Small and medium sized travel firms are concerned about investing in the future because of concerns about the economy and their relationship with their banks.
A panel debate of industry bosses debated the current outlook for smaller businesses in the travel sector after a World Travel Market keynote speech by former government trade envoy Lord Digby Jones.
Lord Digby Jones said: “At this moment in time if you are a small business you have an enormous reluctance to go back to your bank because you have won through the recession,” he said.
“Your bank has probably asked for money back and made it more expensive [to borrow]. One of the things we have to do is re-establish the bond of trust between the smaller businesses and the banks.
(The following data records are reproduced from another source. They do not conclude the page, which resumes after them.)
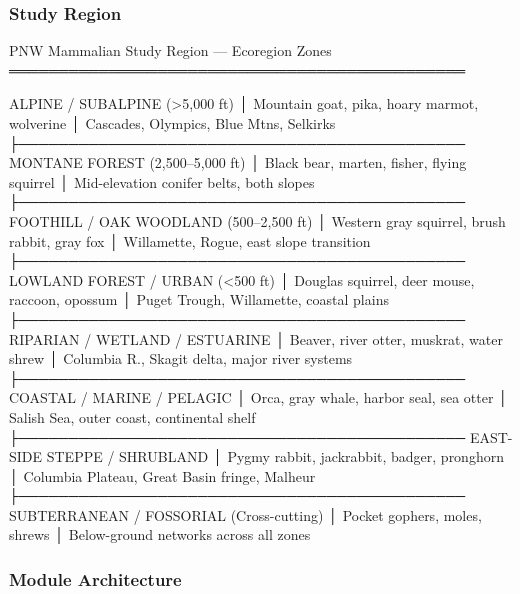 \documentclass[11pt,letterpaper]{article}
\begin{document}
\subsubsection{Study Region}

\begin{asciibox}
PNW Mammalian Study Region — Ecoregion Zones
══════════════════════════════════════════════

ALPINE / SUBALPINE (>5,000 ft)
│ Mountain goat, pika, hoary marmot, wolverine
│ Cascades, Olympics, Blue Mtns, Selkirks
├─────────────────────────────────────────────
MONTANE FOREST (2,500–5,000 ft)
│ Black bear, marten, fisher, flying squirrel
│ Mid-elevation conifer belts, both slopes
├─────────────────────────────────────────────
FOOTHILL / OAK WOODLAND (500–2,500 ft)
│ Western gray squirrel, brush rabbit, gray fox
│ Willamette, Rogue, east slope transition
├─────────────────────────────────────────────
LOWLAND FOREST / URBAN (<500 ft)
│ Douglas squirrel, deer mouse, raccoon, opossum
│ Puget Trough, Willamette, coastal plains
├─────────────────────────────────────────────
RIPARIAN / WETLAND / ESTUARINE
│ Beaver, river otter, muskrat, water shrew
│ Columbia R., Skagit delta, major river systems
├─────────────────────────────────────────────
COASTAL / MARINE / PELAGIC
│ Orca, gray whale, harbor seal, sea otter
│ Salish Sea, outer coast, continental shelf
├─────────────────────────────────────────────
EAST-SIDE STEPPE / SHRUBLAND
│ Pygmy rabbit, jackrabbit, badger, pronghorn
│ Columbia Plateau, Great Basin fringe, Malheur
├─────────────────────────────────────────────
SUBTERRANEAN / FOSSORIAL (Cross-cutting)
│ Pocket gophers, moles, shrews
│ Below-ground networks across all zones
\end{asciibox}

\subsubsection{Module Architecture}
\end{document}
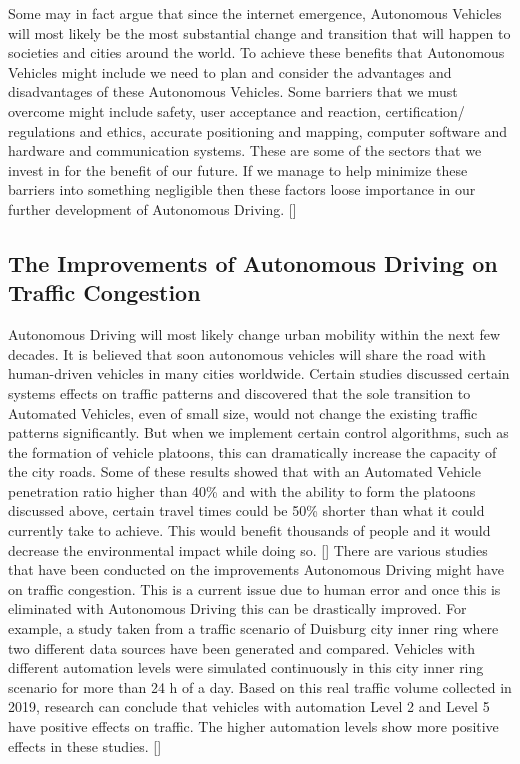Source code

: \documentclass{article}
\begin{document}
Some may in fact argue that since the internet emergence, Autonomous Vehicles will most likely be the most substantial change and transition that will happen to societies and cities around the world. To achieve these benefits that Autonomous Vehicles might include we need to plan and consider the advantages and disadvantages of these Autonomous Vehicles. Some barriers that we must overcome might include safety, user acceptance and reaction, certification/ regulations and ethics, accurate positioning and mapping, computer software and hardware and communication systems. These are some of the sectors that we invest in for the benefit of our future. If we manage to help minimize these barriers into something negligible then these factors loose importance in our further development of Autonomous Driving. [\textcite{bezai2021future}] 

\subsection{The Improvements of Autonomous Driving on Traffic Congestion}

Autonomous Driving will most likely change urban mobility within the next few decades. It is believed that soon autonomous vehicles will share the road with human-driven vehicles in many cities worldwide. Certain studies discussed certain systems effects on traffic patterns and discovered that the sole transition to Automated Vehicles, even of small size, would not change the existing traffic patterns significantly. But when we implement certain control algorithms, such as the formation of vehicle platoons, this can dramatically increase the capacity of the city roads. Some of these results showed that with an Automated Vehicle penetration ratio higher than 40\% and with the ability to form the platoons discussed above, certain travel times could be 50\% shorter than what it could currently take to achieve. This would benefit thousands of people and it would decrease the environmental impact while doing so. [\textcite{santana2021transitioning}]
\bigbreak
There are various studies that have been conducted on the improvements Autonomous Driving might have on traffic congestion. This is a current issue due to human error and once this is eliminated with Autonomous Driving this can be drastically improved. For example, a study taken from a traffic scenario of Duisburg city inner ring where two different data sources have been generated and compared. Vehicles with different automation levels were simulated continuously in this city inner ring scenario for more than 24 h of a day. Based on this real traffic volume collected in 2019, research can conclude that vehicles with automation Level 2 and Level 5 have positive effects on traffic. The higher automation levels show more positive effects in these studies.  [\textcite{ma2021traffic}]
\end{document}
“The reason smaller businesses are not borrowing was because they were shafted. You cannot make a bank lend if people do not want it. I’m not at all optimistic about we get small businesses back into the capitalisation game.”
Chris Lee, head of travel for Barclays Corporate, said he agreed with Lord Jones but said Barclays was willing to lend and that approval rates for loans were currently running at 80% within Barclays Corporate.
“What we need to establish is that it’s a two way thing, firms need to establish close working relationships with a bank.
“The key is getting a close regular dialogue with them. There is certainly a reluctance to borrow, people are cautious.
“It depends on what you are borrowing money for. Travel is not debt laden industry. We only lend to one third of our customers.”
Jones said companies had to stop seeing banks as some sort of pawn broker. He said many small businessmen fail to understand why a bank refuses to lend to them even if they offer their house as security.
“They [the banks] are there to make money out of lending money. They are not there to put you out on the street.”
Lee said credit card firms had reassessed the industry in the light of recent failures and were more aware of the risk they had underwritten and had changed their models.
Ian Oakley-Smith, partner at PricewaterhouseCoopers said: “The travel industry is to be applauded for avoiding any large scale failures.
“The ones that happened can be pretty much identified by their own specific internal circumstances. By and large the industry has been largely untouched but has spent a lot of time absorbing the issues.
“The challenge, I think going forward is how does it find the confidence again against a very volatile background to expand and borrow money.
“There have been so many external variables that actually trying to invest in a medium term basis has been very difficult.”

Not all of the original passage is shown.